## Task
Report how many lines in the records hold the string "como"; give the number and nothing else.

## Source records
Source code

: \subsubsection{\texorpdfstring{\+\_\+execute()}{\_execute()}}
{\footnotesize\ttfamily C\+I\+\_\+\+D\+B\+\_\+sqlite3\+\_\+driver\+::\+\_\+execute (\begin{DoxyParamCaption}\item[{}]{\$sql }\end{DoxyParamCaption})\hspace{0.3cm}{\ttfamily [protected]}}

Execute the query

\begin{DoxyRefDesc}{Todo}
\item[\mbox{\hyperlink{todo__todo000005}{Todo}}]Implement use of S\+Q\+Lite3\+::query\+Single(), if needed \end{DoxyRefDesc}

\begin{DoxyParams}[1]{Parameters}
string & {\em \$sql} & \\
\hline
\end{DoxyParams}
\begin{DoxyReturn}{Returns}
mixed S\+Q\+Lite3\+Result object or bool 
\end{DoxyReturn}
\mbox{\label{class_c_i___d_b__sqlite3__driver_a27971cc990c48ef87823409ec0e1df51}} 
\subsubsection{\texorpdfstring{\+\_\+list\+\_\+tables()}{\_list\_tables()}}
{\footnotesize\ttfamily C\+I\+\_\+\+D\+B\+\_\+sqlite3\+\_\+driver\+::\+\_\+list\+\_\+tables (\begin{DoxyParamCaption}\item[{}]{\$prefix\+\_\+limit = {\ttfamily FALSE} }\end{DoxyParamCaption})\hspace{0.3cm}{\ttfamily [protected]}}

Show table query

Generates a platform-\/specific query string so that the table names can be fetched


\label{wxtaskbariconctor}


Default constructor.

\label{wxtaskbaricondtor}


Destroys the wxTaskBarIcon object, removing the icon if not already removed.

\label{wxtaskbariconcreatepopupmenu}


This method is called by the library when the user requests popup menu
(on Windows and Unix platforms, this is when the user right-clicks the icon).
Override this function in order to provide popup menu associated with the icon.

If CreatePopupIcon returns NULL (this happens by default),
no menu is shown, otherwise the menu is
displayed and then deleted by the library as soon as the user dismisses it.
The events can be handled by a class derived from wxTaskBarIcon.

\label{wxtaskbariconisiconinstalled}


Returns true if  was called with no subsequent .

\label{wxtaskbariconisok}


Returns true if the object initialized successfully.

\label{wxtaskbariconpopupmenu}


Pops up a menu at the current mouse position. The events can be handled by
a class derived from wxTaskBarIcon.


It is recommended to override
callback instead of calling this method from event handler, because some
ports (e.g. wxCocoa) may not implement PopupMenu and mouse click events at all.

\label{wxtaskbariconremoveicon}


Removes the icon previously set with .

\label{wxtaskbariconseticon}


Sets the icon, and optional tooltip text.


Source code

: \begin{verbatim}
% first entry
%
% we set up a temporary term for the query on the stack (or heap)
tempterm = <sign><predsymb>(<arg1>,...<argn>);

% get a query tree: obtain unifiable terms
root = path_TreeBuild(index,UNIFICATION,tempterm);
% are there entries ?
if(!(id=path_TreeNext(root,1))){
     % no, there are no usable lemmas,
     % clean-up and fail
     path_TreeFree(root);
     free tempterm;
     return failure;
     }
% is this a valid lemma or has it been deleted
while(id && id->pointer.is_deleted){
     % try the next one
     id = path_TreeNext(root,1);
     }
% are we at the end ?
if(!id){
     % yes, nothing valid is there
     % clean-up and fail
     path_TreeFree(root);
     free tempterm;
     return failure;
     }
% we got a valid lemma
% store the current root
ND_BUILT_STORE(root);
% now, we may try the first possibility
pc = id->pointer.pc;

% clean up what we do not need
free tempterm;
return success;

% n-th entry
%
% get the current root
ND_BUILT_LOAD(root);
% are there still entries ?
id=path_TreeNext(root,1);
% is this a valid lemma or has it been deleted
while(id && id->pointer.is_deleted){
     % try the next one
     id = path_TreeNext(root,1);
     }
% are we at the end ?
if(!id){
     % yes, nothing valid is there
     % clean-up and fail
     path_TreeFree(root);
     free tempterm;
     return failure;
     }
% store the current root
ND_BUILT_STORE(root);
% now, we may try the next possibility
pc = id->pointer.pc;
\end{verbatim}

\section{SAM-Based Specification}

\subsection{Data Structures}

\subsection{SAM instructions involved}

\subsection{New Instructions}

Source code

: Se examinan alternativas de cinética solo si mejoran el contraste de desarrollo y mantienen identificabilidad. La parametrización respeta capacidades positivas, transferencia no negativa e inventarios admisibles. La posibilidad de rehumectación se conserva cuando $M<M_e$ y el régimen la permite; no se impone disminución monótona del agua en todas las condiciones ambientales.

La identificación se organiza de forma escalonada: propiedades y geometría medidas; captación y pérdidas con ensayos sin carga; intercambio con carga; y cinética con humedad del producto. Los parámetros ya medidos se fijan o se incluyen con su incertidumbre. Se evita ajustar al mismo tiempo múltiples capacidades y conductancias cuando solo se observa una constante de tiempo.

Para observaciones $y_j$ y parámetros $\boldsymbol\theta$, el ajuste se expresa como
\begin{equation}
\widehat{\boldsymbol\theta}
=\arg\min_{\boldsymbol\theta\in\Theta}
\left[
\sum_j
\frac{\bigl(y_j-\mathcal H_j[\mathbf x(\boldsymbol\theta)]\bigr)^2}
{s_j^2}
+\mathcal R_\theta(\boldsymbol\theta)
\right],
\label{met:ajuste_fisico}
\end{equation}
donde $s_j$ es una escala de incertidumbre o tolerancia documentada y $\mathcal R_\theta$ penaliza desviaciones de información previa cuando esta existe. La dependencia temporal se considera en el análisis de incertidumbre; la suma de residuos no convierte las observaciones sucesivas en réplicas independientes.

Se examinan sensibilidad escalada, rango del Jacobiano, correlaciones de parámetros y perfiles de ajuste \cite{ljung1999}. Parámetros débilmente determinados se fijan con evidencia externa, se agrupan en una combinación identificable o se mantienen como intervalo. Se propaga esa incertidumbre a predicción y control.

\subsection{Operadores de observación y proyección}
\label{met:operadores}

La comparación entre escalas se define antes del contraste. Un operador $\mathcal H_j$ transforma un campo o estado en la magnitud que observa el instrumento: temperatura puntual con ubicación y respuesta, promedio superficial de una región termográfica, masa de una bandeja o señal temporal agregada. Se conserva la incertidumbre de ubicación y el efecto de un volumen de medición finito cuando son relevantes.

...

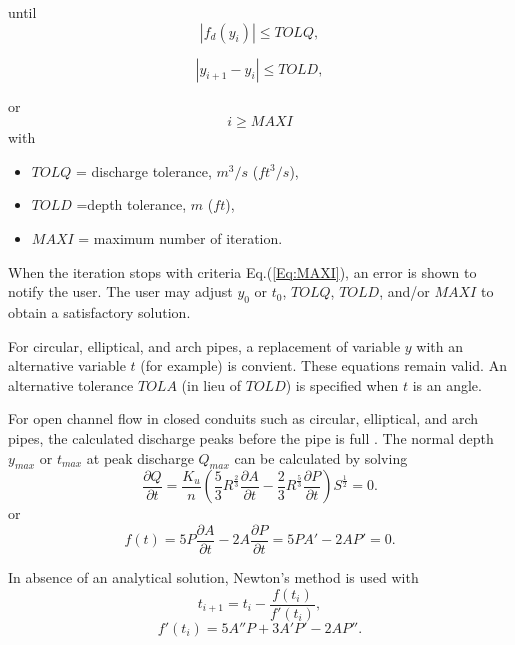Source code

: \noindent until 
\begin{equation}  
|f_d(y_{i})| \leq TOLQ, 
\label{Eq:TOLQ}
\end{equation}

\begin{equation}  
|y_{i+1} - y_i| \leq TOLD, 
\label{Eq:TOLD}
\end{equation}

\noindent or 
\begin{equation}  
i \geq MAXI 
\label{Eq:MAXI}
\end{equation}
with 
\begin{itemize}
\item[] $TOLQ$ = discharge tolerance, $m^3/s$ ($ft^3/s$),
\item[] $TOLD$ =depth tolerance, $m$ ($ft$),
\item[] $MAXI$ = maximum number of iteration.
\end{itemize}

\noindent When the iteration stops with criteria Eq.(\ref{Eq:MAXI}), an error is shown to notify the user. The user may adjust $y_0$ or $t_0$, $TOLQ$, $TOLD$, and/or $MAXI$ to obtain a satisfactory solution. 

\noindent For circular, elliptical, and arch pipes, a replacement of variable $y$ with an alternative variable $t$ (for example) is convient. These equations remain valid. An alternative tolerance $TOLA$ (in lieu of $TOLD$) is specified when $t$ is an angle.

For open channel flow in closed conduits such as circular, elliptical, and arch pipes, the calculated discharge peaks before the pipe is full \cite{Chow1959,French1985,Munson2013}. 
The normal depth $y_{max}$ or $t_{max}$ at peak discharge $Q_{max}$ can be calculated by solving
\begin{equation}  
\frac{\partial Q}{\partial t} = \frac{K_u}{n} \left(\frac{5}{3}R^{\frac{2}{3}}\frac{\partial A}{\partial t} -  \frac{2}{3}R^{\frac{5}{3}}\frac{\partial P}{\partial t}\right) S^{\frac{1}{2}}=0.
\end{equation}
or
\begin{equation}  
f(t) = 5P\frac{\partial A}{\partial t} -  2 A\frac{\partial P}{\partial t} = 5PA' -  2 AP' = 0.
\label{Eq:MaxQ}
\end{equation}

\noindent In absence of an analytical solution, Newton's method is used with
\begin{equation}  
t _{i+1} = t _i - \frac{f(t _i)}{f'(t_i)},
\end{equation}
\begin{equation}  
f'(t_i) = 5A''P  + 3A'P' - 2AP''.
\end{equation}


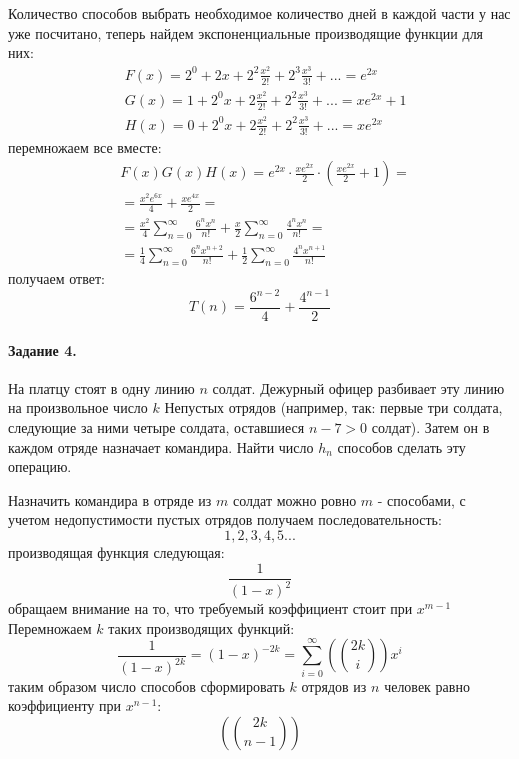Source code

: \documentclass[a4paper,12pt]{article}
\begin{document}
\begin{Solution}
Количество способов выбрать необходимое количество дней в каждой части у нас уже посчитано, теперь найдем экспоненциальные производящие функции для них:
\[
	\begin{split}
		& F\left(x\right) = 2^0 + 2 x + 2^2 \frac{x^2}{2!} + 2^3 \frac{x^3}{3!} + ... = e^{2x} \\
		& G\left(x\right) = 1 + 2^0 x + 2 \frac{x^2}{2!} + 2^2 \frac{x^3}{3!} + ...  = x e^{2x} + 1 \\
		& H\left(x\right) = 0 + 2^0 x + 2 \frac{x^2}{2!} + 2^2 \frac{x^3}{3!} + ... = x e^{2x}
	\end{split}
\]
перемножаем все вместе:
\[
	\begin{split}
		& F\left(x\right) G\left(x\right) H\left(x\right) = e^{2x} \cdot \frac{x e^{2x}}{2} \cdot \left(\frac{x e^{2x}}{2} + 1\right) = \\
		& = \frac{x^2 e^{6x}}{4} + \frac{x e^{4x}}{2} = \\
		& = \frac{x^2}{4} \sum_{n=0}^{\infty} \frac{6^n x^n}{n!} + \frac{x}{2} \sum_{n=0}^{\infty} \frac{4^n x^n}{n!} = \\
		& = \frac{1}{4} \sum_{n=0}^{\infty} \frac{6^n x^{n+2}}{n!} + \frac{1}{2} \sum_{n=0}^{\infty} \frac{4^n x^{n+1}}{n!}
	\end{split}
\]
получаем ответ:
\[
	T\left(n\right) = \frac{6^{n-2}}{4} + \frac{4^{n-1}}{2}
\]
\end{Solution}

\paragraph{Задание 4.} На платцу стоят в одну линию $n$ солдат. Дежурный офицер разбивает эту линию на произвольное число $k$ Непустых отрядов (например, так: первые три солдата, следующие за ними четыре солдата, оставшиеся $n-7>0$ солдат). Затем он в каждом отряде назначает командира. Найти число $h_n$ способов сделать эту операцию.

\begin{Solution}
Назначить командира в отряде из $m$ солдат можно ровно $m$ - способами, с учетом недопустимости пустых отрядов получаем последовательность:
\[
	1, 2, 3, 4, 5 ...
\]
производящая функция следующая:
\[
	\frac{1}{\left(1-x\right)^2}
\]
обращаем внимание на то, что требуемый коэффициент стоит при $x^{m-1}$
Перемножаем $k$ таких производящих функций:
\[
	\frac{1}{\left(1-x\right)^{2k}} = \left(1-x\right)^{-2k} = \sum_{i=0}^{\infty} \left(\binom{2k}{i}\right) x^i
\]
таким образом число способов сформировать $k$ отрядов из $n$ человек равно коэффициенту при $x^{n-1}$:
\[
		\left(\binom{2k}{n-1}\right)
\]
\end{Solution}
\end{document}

## Answer to this exercise
2